───── Data to examine ─────

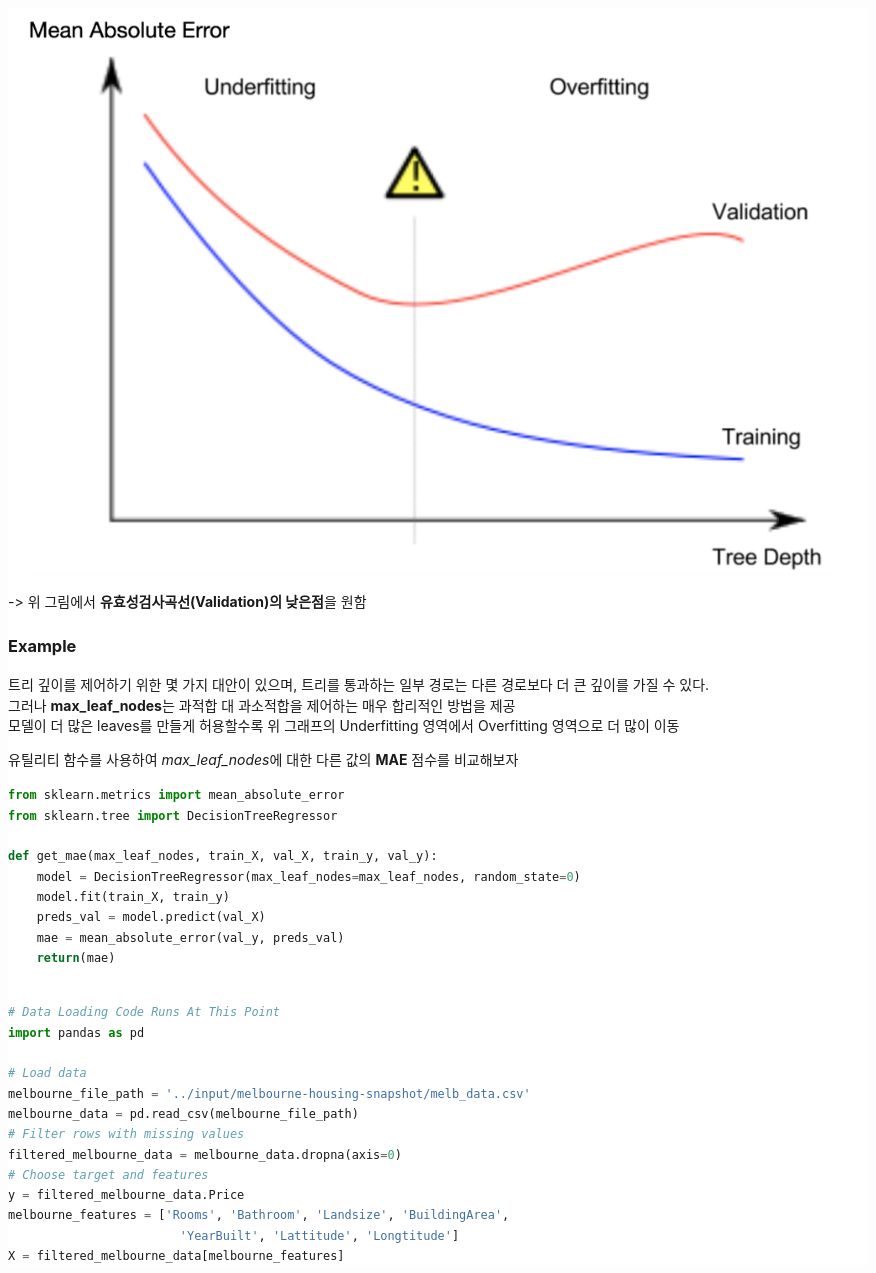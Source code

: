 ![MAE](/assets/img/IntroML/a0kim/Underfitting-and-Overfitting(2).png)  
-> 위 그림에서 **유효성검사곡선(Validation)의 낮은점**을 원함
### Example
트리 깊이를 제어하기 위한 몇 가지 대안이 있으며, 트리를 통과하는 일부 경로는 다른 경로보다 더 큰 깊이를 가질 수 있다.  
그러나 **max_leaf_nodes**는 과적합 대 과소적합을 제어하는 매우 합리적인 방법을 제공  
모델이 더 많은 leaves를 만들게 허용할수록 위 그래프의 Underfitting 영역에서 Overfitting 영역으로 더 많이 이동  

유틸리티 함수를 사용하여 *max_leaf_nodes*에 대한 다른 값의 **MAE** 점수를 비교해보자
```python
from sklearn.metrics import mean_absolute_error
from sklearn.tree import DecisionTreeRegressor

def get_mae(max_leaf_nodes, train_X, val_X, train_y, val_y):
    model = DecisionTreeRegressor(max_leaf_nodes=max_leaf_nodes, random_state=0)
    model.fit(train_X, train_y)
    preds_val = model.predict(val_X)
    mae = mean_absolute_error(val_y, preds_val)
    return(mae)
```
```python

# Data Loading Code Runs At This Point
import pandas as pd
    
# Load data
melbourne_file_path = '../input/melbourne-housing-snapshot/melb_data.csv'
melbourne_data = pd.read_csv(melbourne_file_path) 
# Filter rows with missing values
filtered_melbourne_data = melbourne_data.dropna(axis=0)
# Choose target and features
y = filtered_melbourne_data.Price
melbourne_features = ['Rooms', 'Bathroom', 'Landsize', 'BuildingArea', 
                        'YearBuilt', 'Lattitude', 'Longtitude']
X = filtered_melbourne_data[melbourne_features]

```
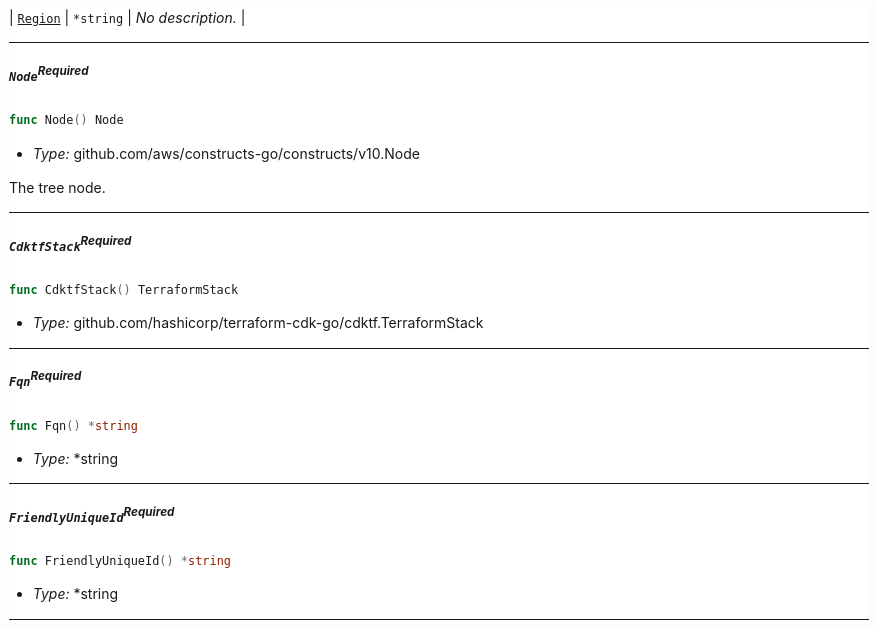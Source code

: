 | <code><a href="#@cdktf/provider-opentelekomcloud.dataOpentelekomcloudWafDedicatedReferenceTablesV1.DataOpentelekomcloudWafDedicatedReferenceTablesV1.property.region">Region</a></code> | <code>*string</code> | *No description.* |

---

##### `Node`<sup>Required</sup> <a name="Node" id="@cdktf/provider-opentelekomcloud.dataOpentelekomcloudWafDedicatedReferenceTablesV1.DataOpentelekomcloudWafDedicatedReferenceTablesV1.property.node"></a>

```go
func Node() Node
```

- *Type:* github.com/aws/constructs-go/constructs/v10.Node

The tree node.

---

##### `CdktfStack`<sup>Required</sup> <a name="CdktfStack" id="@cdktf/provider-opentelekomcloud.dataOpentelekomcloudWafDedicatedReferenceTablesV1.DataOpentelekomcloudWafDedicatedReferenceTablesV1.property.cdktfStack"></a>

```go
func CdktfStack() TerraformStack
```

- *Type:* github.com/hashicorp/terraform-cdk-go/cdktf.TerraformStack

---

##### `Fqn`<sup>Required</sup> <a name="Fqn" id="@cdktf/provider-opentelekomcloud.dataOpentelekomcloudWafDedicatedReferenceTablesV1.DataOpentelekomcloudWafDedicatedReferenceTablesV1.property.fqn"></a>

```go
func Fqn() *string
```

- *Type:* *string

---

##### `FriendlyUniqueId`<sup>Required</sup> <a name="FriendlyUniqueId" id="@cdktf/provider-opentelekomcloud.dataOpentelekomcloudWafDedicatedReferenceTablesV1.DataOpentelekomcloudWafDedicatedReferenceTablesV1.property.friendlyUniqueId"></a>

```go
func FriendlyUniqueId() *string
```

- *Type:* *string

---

─────

None of the pictures should appear; the rest of the entries must be reproduced exactly.

» Exercise output
Source code

: ![MAE](/assets/img/IntroML/a0kim/Underfitting-and-Overfitting(2).png)  
-> 위 그림에서 **유효성검사곡선(Validation)의 낮은점**을 원함
### Example
트리 깊이를 제어하기 위한 몇 가지 대안이 있으며, 트리를 통과하는 일부 경로는 다른 경로보다 더 큰 깊이를 가질 수 있다.  
그러나 **max_leaf_nodes**는 과적합 대 과소적합을 제어하는 매우 합리적인 방법을 제공  
모델이 더 많은 leaves를 만들게 허용할수록 위 그래프의 Underfitting 영역에서 Overfitting 영역으로 더 많이 이동  

유틸리티 함수를 사용하여 *max_leaf_nodes*에 대한 다른 값의 **MAE** 점수를 비교해보자
```python
from sklearn.metrics import mean_absolute_error
from sklearn.tree import DecisionTreeRegressor

def get_mae(max_leaf_nodes, train_X, val_X, train_y, val_y):
    model = DecisionTreeRegressor(max_leaf_nodes=max_leaf_nodes, random_state=0)
    model.fit(train_X, train_y)
    preds_val = model.predict(val_X)
    mae = mean_absolute_error(val_y, preds_val)
    return(mae)
```
```python

# Data Loading Code Runs At This Point
import pandas as pd
    
# Load data
melbourne_file_path = '../input/melbourne-housing-snapshot/melb_data.csv'
melbourne_data = pd.read_csv(melbourne_file_path) 
# Filter rows with missing values
filtered_melbourne_data = melbourne_data.dropna(axis=0)
# Choose target and features
y = filtered_melbourne_data.Price
melbourne_features = ['Rooms', 'Bathroom', 'Landsize', 'BuildingArea', 
                        'YearBuilt', 'Lattitude', 'Longtitude']
X = filtered_melbourne_data[melbourne_features]

```
Source code

: | <code><a href="#@cdktf/provider-opentelekomcloud.dataOpentelekomcloudWafDedicatedReferenceTablesV1.DataOpentelekomcloudWafDedicatedReferenceTablesV1.property.region">Region</a></code> | <code>*string</code> | *No description.* |

---

##### `Node`<sup>Required</sup> <a name="Node" id="@cdktf/provider-opentelekomcloud.dataOpentelekomcloudWafDedicatedReferenceTablesV1.DataOpentelekomcloudWafDedicatedReferenceTablesV1.property.node"></a>

```go
func Node() Node
```

- *Type:* github.com/aws/constructs-go/constructs/v10.Node

The tree node.

---

##### `CdktfStack`<sup>Required</sup> <a name="CdktfStack" id="@cdktf/provider-opentelekomcloud.dataOpentelekomcloudWafDedicatedReferenceTablesV1.DataOpentelekomcloudWafDedicatedReferenceTablesV1.property.cdktfStack"></a>

```go
func CdktfStack() TerraformStack
```

- *Type:* github.com/hashicorp/terraform-cdk-go/cdktf.TerraformStack

---

##### `Fqn`<sup>Required</sup> <a name="Fqn" id="@cdktf/provider-opentelekomcloud.dataOpentelekomcloudWafDedicatedReferenceTablesV1.DataOpentelekomcloudWafDedicatedReferenceTablesV1.property.fqn"></a>

```go
func Fqn() *string
```

- *Type:* *string

---

##### `FriendlyUniqueId`<sup>Required</sup> <a name="FriendlyUniqueId" id="@cdktf/provider-opentelekomcloud.dataOpentelekomcloudWafDedicatedReferenceTablesV1.DataOpentelekomcloudWafDedicatedReferenceTablesV1.property.friendlyUniqueId"></a>

```go
func FriendlyUniqueId() *string
```

- *Type:* *string

---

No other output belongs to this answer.